• [WORK REQUIRED]: Go through the data and count the lines holding the string "means". Write only the number.

• [SOURCE DATA]:
════════════════════
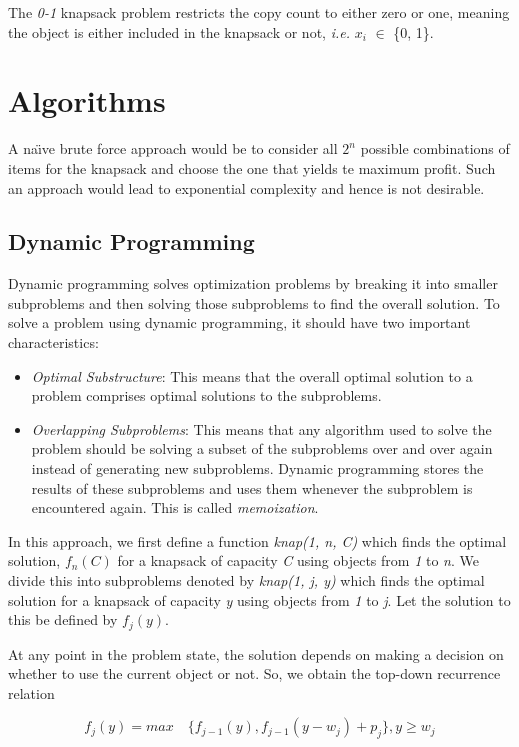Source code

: \documentclass{article}
\begin{document}
The \textit{0-1} knapsack problem restricts the copy count to either zero or one, meaning the object is either included in the knapsack or not, \textit{i.e.} \textit{$x_{i}$} $\in$ \{0, 1\}.

\section{Algorithms}
A na\"{\i}ve brute force approach would be to consider all $2^{n}$ possible combinations of items for the knapsack and choose the one that yields te maximum profit. Such an approach would lead to exponential complexity and hence is not desirable.
\subsection{Dynamic Programming}
Dynamic programming solves optimization problems by breaking it into smaller subproblems and then solving those subproblems to find the overall solution. To solve a problem using dynamic programming, it should have two important characteristics:
\begin{itemize}
	\item \textit{Optimal Substructure}: This means that the overall optimal solution to a problem comprises optimal solutions to the subproblems.
	\item \textit{Overlapping Subproblems}: This means that any algorithm used to solve the problem should be solving a subset of the subproblems over and over again instead of generating new subproblems. Dynamic programming stores the results of these subproblems and uses them whenever the subproblem is encountered again. This is called \textit{memoization}.
\end{itemize}
In this approach, we first define a function \textit{knap(1, n, C)} which finds the optimal solution, $f_{n}(C)$ for a knapsack of capacity \textit{C} using objects from \textit{1} to \textit{n}. We divide this into subproblems denoted by \textit{knap(1, j, y)} which finds the optimal solution for a knapsack of capacity \textit{y} using objects from \textit{1} to \textit{j}. Let the solution to this be defined by $f_{j}(y)$.

At any point in the problem state, the solution depends on making a decision on whether to use the current object or not. So, we obtain the top-down recurrence relation

\begin{equation} \label{eq:knapeq1}
	f_{j}(y) = max \quad \{f_{j-1}(y), f_{j-1}(y-w_{j}) + p_{j}\}, {y \ge w_{j}}
\end{equation}
\end{document}
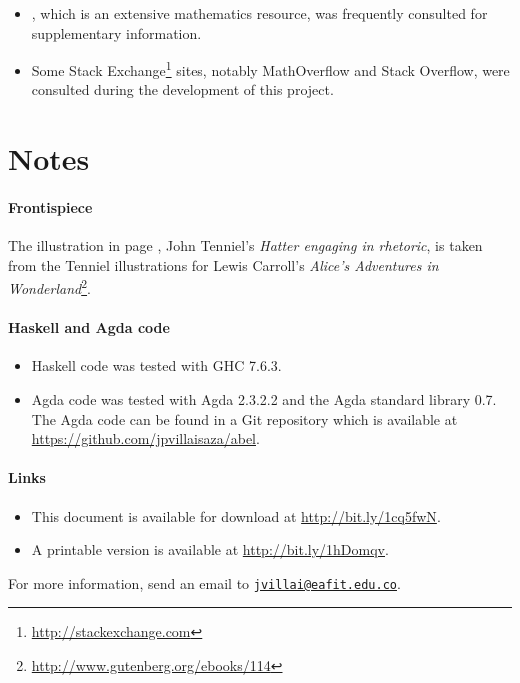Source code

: \begin{itemize}
\item
  \parencite{weisstein-mathworld}, which is an extensive mathematics
  resource, was frequently consulted for supplementary information.

\item
  Some Stack Exchange\footnote{\url{http://stackexchange.com}} sites,
  notably MathOverflow and Stack Overflow, were consulted during the
  development of this project.

\end{itemize}

\section*{Notes}
\label{sec:introduction-notes}

\paragraph{Frontispiece}

The illustration in page \pageref{fig:hatter}, John Tenniel's
\emph{Hatter engaging in rhetoric}, is taken from the Tenniel
illustrations for Lewis Carroll's \emph{Alice's Adventures in
  Wonderland}\footnote{\url{http://www.gutenberg.org/ebooks/114}}.

\paragraph{Haskell and Agda code}

\begin{itemize}
\item
  Haskell code was tested with GHC 7.6.3.

\item
  Agda code was tested with Agda 2.3.2.2 and the Agda standard library
  0.7. The Agda code can be found in a Git repository which is
  available at \url{https://github.com/jpvillaisaza/abel}.

\end{itemize}

\paragraph{Links}

\begin{itemize}
\item
  This document is available for download at
  \url{http://bit.ly/1cq5fwN}.

\item
  A printable version is available at \url{http://bit.ly/1hDomqv}.

\end{itemize}
For more information, send an email to
\href{mailto:jvillai@eafit.edu.co}{\nolinkurl{jvillai@eafit.edu.co}}.

\clearemptydoublepage
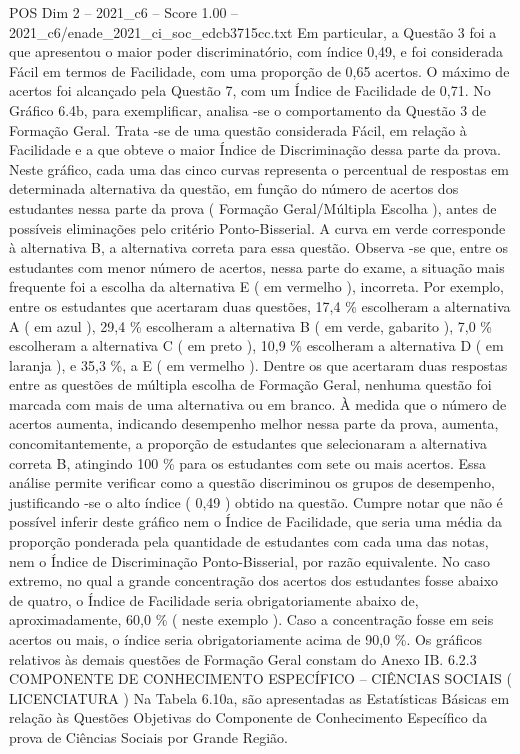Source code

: \begin{textsample}{POS Dim 2 – 2021\_c6 – Score 1.00 – 2021\_c6/enade\_2021\_ci\_soc\_edcb3715cc.txt}
Em particular, a Questão 3 foi a que apresentou o maior poder discriminatório, com índice 0,49, e foi considerada Fácil em termos de Facilidade, com uma proporção de 0,65 acertos.
O máximo de acertos foi alcançado pela Questão 7, com um Índice de Facilidade de 0,71.
No Gráfico 6.4b, para exemplificar, analisa -se o comportamento da Questão 3 de Formação Geral.
Trata -se de uma questão considerada Fácil, em relação à Facilidade e a que obteve o maior Índice de Discriminação dessa parte da prova.
Neste gráfico, cada uma das cinco curvas representa o percentual de respostas em determinada alternativa da questão, em função do número de acertos dos estudantes nessa parte da prova ( Formação Geral/Múltipla Escolha ), antes de possíveis eliminações pelo critério Ponto-Bisserial.
A curva em verde corresponde à alternativa B, a alternativa correta para essa questão.
Observa -se que, entre os estudantes com menor número de acertos, nessa parte do exame, a situação mais frequente foi a escolha da alternativa E ( em vermelho ), incorreta.
Por exemplo, entre os estudantes que acertaram duas questões, 17,4 \% escolheram a alternativa A ( em azul ), 29,4 \% escolheram a alternativa B ( em verde, gabarito ), 7,0 \% escolheram a alternativa C ( em preto ), 10,9 \% escolheram a alternativa D ( em laranja ), e 35,3 \%, a E ( em vermelho ).
Dentre os que acertaram duas respostas entre as questões de múltipla escolha de Formação Geral, nenhuma questão foi marcada com mais de uma alternativa ou em branco.
À medida que o número de acertos aumenta, indicando desempenho melhor nessa parte da prova, aumenta, concomitantemente, a proporção de estudantes que selecionaram a alternativa correta B, atingindo 100 \% para os estudantes com sete ou mais acertos.
Essa análise permite verificar como a questão discriminou os grupos de desempenho, justificando -se o alto índice ( 0,49 ) obtido na questão.
Cumpre notar que não é possível inferir deste gráfico nem o Índice de Facilidade, que seria uma média da proporção ponderada pela quantidade de estudantes com cada uma das notas, nem o Índice de Discriminação Ponto-Bisserial, por razão equivalente.
No caso extremo, no qual a grande concentração dos acertos dos estudantes fosse abaixo de quatro, o Índice de Facilidade seria obrigatoriamente abaixo de, aproximadamente, 60,0 \% ( neste exemplo ).
Caso a concentração fosse em seis acertos ou mais, o índice seria obrigatoriamente acima de 90,0 \%.
Os gráficos relativos às demais questões de Formação Geral constam do Anexo IB. 6.2.3 COMPONENTE DE CONHECIMENTO ESPECÍFICO – CIÊNCIAS SOCIAIS ( LICENCIATURA ) Na Tabela 6.10a, são apresentadas as Estatísticas Básicas em relação às Questões Objetivas do Componente de Conhecimento Específico da prova de Ciências Sociais por Grande Região.

\end{textsample}
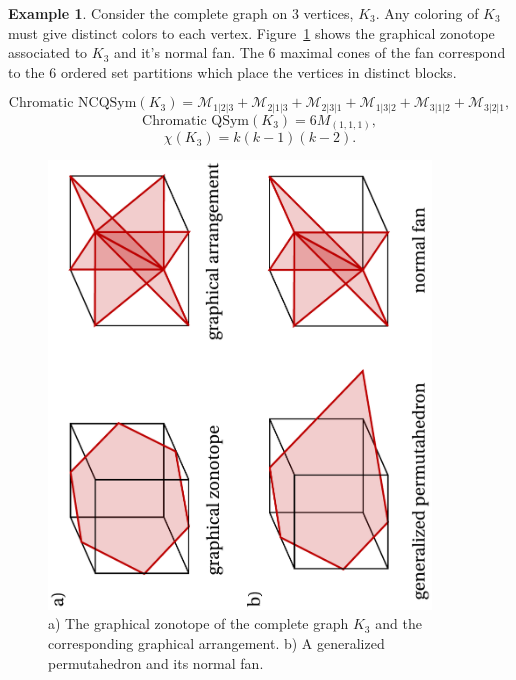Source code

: \documentclass[12pt,reqno]{amsart}
\numberwithin{definition}{section}
\theoremstyle{definition}
\newtheorem{example}[definition]{Example}
\newcommand{\ncM}{\mathcal{M}}
\begin{document}
\begin{example}
Consider the complete graph on $3$ vertices, $K_3$.  Any coloring of
$K_3$ must give distinct colors to each vertex.  Figure~\ref{fig:normalfan} shows
the graphical zonotope associated to $K_3$ and it's normal fan.  The
$6$ maximal cones of the fan correspond to the $6$ ordered set
partitions which place the vertices in distinct blocks.

$$\textrm{Chromatic NCQSym}(K_3) = \ncM_{1|2|3} +\ncM_{2|1|3} +\ncM_{2|3|1} +\ncM_{1|3|2} +\ncM_{3|1|2} +\ncM_{3|2|1},$$ 
$$\textrm{Chromatic QSym}(K_3) = 6M_{(1,1,1)},$$
$$\chi(K_3) = k(k-1)(k-2).$$

\end{example}



\begin{figure}[h]
\includegraphics[angle=270,width=4in]{zonotope_and_generalized_permutahedron}
\caption{a) The graphical zonotope of the complete graph $K_3$ and the corresponding graphical arrangement. b) A generalized permutahedron and its normal fan.}
\label{fig:normalfan}
\end{figure}
\end{document}
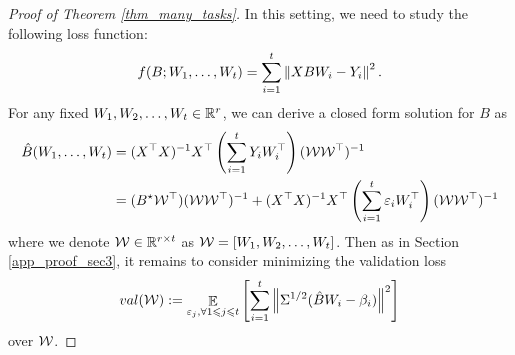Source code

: \begin{proof}[Proof of Theorem \ref{thm_many_tasks}]
In this setting, we need to study the following loss function:
\begin{align}
	f(B; W_1, \dots, W_t) = \sum_{i=1}^t \bignorm{X B W_i - Y_i}^2. \label{eq_mtl_same_cov}
\end{align}
For any fixed $W_1, W_2, \dots, W_t \in \R^r$, we can derive a closed form solution for $B$ as
	\begin{align*}
		\hat{B}(W_1, \dots, W_t) &= (X^{\top}X)^{-1} X^{\top} \bigbrace{\sum_{i=1}^t Y_i W_i^{\top}} (\cal W  \cal W^{\top})^{-1} \\
		&= (B^\star \cal W ^{\top}) (\cal W \cal W ^{\top})^{-1} + (X^{\top}X)^{-1}X^{\top} \bigbrace{\sum_{i=1}^t \varepsilon_i W_i^{\top}} (\cal W \cal W^{\top})^{-1}
	\end{align*}
	where we denote $\cal W \in\real^{r\times t}$ as $\cal W=[W_1, W_2, \dots, W_t]$.
	Then as in Section \ref{app_proof_sec3}, it remains to consider minimizing the validation loss 
	$$\val( \cal W):=\exarg{\varepsilon_j, \forall 1\le j\le t}{ \sum_{i=1}^t \bignorm{\Sigma^{1/2}( \hat B W_i - \beta_i)}^2}$$ 
	over $\cal W$.


\end{proof}

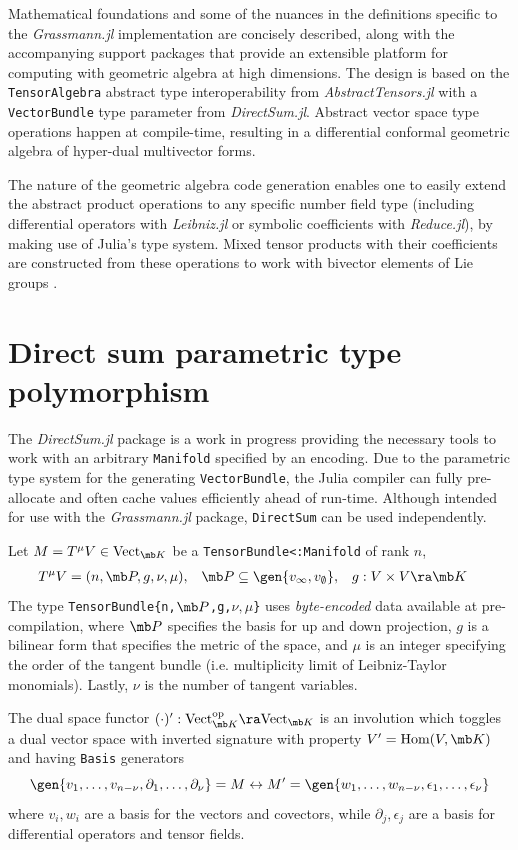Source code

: \documentclass{juliacon}
\begin{document}
Mathematical foundations and some of the nuances in the definitions specific to the \textit{Grassmann.jl} implementation are concisely described, along with the accompanying support packages that provide an extensible platform for computing with geometric algebra at high dimensions.
The design is based on the \verb`TensorAlgebra` abstract type interoperability from \textit{AbstractTensors.jl} with a \verb`VectorBundle` type parameter from \textit{DirectSum.jl}. Abstract vector space type operations happen at compile-time, resulting in a differential conformal geometric algebra of hyper-dual multivector forms.

The nature of the geometric algebra code generation enables one to easily extend the abstract product operations to any specific number field type (including differential operators with \textit{Leibniz.jl} or symbolic coefficients with \textit{Reduce.jl}), by making use of Julia's type system. Mixed tensor products with their coefficients are constructed from these operations to work with bivector elements of Lie groups \cite{hestenes}\cite{shahshahani}.

\section{Direct sum parametric type polymorphism}

The \textit{DirectSum.jl} package is a work in progress providing the necessary tools to work with an arbitrary \verb`Manifold` specified by an encoding. Due to the parametric type system for the generating \verb`VectorBundle`, the Julia compiler can fully pre-allocate and often cache values efficiently ahead of run-time.
Although intended for use with the \textit{Grassmann.jl} package, \verb`DirectSum` can be used independently.

\begin{definition}
	Let $M = T^\mu V\in\text{Vect}_{\mb K}$ be a \verb`TensorBundle<:Manifold` of rank $n$,
	\begin{align*}
		T^\mu V &= (n,\mb P,g,\nu,\mu), & \mb P &\subseteq\gen{v_\infty,v_\emptyset}, & g &:V\times V\ra\mb K
	\end{align*}
	The type \verb+TensorBundle{n,+$\mb P$\verb+,g,+$\nu,\mu$\verb+}+ uses \textit{byte-encoded} data available at pre-compilation, where
	$\mb P$ specifies the basis for up and down projection,
	$g$ is a bilinear form that specifies the metric of the space,
	and $\mu$ is an integer specifying the order of the tangent bundle (i.e. multiplicity limit of Leibniz-Taylor monomials). Lastly, $\nu$ is the number of tangent variables.
\end{definition}
The dual space functor $(\cdot)':\text{Vect}_{\mb K}^\text{op}\ra\text{Vect}_{\mb K}$
is an involution which toggles a dual vector space with inverted signature with property $V' = \text{Hom}(V,\mb K)$ and having \verb`Basis` generators
$$\gen{v_1,\dots,v_{n-\nu},\partial_1,\dots,\partial_\nu}=M\leftrightarrow M' = \gen{w_1,\dots,w_{n-\nu},\epsilon_1,\dots,\epsilon_\nu}$$
where $v_i,w_i$ are a basis for the vectors and covectors, while $\partial_j,\epsilon_j$ are a basis for differential operators and tensor fields.
\end{document}
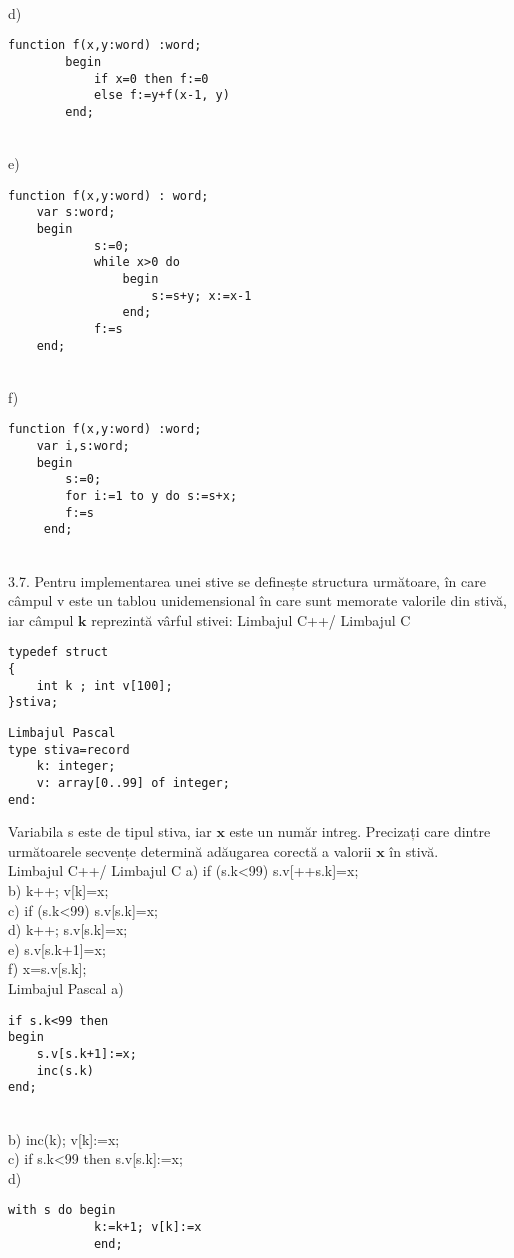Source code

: \\
d) \begin{verbatim}
function f(x,y:word) :word;
        begin
            if x=0 then f:=0
            else f:=y+f(x-1, y)
        end;
\end{verbatim}
\\
e) \begin{verbatim}
function f(x,y:word) : word;
    var s:word;
    begin
            s:=0;
            while x>0 do
                begin
                    s:=s+y; x:=x-1
                end;
            f:=s
    end;
\end{verbatim}
\\
f) \begin{verbatim}
function f(x,y:word) :word;
    var i,s:word;
    begin
        s:=0;
        for i:=1 to y do s:=s+x;
        f:=s
     end;
\end{verbatim}
\\
3.7. Pentru implementarea unei stive se definește structura următoare, în care câmpul v este un tablou unidemensional în care sunt memorate valorile din stivă, iar câmpul $\mathbf{k}$ reprezintă vârful stivei:
Limbajul C++/ Limbajul C
\begin{verbatim}
typedef struct
{
    int k ; int v[100];
}stiva;
\end{verbatim}
\begin{verbatim}
Limbajul Pascal
type stiva=record
    k: integer;
    v: array[0..99] of integer;
end:
\end{verbatim}
Variabila s este de tipul stiva, iar $\mathbf{x}$ este un număr intreg.
Precizați care dintre următoarele secvențe determină adăugarea corectă a valorii $\mathbf{x}$ în stivă.
\\
Limbajul C++/ Limbajul C
a) if (s.k<99) s.v[++s.k]=x;
\\
b) k++; v[k]=x;
\\
c) if (s.k<99) s.v[s.k]=x;
\\
d) k++; s.v[s.k]=x;
\\
e) s.v[s.k+1]=x;
\\
f) x=s.v[s.k];
\\
Limbajul Pascal
a) \begin{verbatim}
if s.k<99 then
begin
    s.v[s.k+1]:=x;
    inc(s.k)
end;
\end{verbatim}
\\
b) inc(k); v[k]:=x;
\\
c) if s.k<99 then s.v[s.k]:=x;
\\
d) \begin{verbatim}
with s do begin 
            k:=k+1; v[k]:=x 
            end;
\end{verbatim}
════════════════════
• [TASK OUTPUT]: 2